I saw a Hunter fan model called the Talon where the reversing switch is actually concealed inside the light housing. To change the fan direction you have to remove the light glass to get to the switch. I thought about rewiring the fan I have here, putting the caps and switches inside the light housing. They don't take up much room. All the caps in the manual controls are 5uF. I'm going to see if I can determine what size the caps in the remote control RF receiver are.

So, if I connect the red, yellow, gray , and pink wires together with the manual switch parts and caps on this fan, what is the worst case scenerio? What blows up or is permanently damaged, or will it just not work right? L.

Wire it in series with a 150-300 watt bulb for testing purposes. If you screw around WITHOUT the remote electronics, the worst thing you can get is a bright light.

However if you screw around with the remote electronics, you will likely toast them.

And remember it needs at least one capacitor to operate.

If you can figure out which capacitor, or what value, I can give you an idea of what color wires go where.

Just a note. The lower reistance winding is the run winding. The other winding is wired in series with a capacitor.

AC1 -----RRRRR- (low r)------------------------AC2


AC1-----(a)SSSSSS(b)-------CCCCCCC-------------AC2

AC1 is tied together, AC2 is tied together. SSSS = Sart W, RRR = run wind, CCCC = cap

Line applied to AC1 & AC2

To reverse direction, flip a & b.

Highest capacitance highest speed. Capacitors in parallel add.

C too high - motor runs too fast and overheats or locks.
C too low, motor won't rotate, no torque

Again, KISS, this is not always the case. In the most common design, the two windings are similar or equal in resistance, and the direction of rotation is determined by which winding has the capacitor applied.

Probably one of the fancier systems out there. Lutron Maestro What Is Maestro >> Maestro Family

They seem to have the additude, if ti works, it works. If it doesn't, it doesn't.

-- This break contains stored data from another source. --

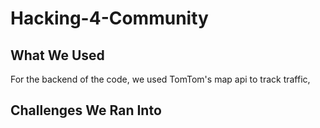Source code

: # Hacking-4-Community

## What We Used
For the backend of the code, we used TomTom's map api to track traffic, 

## Challenges We Ran Into
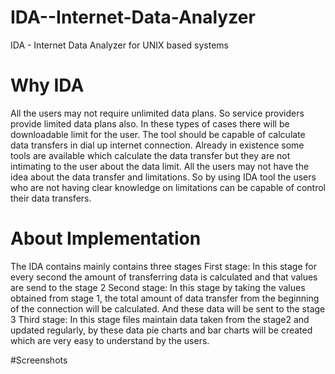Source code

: # IDA--Internet-Data-Analyzer
IDA - Internet Data Analyzer for UNIX based systems

# Why IDA
All the users may not require unlimited data plans. So service providers provide limited data plans also. In these types of cases there will be downloadable limit for the user. The tool should be capable of calculate data transfers in dial up internet connection.
Already in existence some tools are available which calculate the data transfer but they are not intimating to the user about the data limit. All the users may not have the idea about the data transfer and limitations. So by using IDA tool the users who are not having clear knowledge on limitations can be capable of control their data transfers.

# About Implementation
The IDA contains mainly contains three stages
First stage: 
In this stage for every second the amount of transferring data is calculated and that values are send to the stage 2
 Second stage: 
In this stage by taking the values obtained from stage 1, the total   amount of data transfer from the beginning of the connection will be calculated.
And these data will be sent to the stage 3
Third stage: 
In this stage   files maintain data taken from the stage2 and updated regularly, by these data pie charts and bar charts will be created which are very easy to understand by the users.


#Screenshots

Agreed, but reversing a winding will change the direction too. It might not be the native way, but it will work.

Here is some guy rambing about speeds and capacitors: Ceiling Fan Capacitor Solutions Conscious Junkyard.

Here is a nice little paper describing lots of things related toPSC motors. http://www.ece.wisc.edu/~lipo/2000pub/00-04.PDF

Namely how capacitors are selected and that the AUX winding has a higher resistance than the main winding. Now, I'll bet that you don't have the ability to do 4-terminal ohms measurements on your motor. I have a few meters that can. 100 micro ohms (0.0001 ohms resolution for resistances below 200 ohms using a 4-wire method.

That real-word example shows 8.69 ohms and 9.91 ohms for the windings in the article. Without a 4-wire technique, your barking up the wrong tree. In that example it differs by about 12%.

The motor theory says that the aux winding has to be higher because the LC circuit of the capacitor/inductor circuit raises the voltage potential required to get the same current in the main winding.

Furthermore, it makes a reference to pulsation if you don't tget the capacitance right and you generally have a small range to work with. So, too much and it's going to pulse noticeably. To little, it may not be able to start.

And yes, changing the winding that gets the capacitor can work to change the directions when the windings have similar characteristics. Reversing either winding will also reverse the direction when the windings are identical.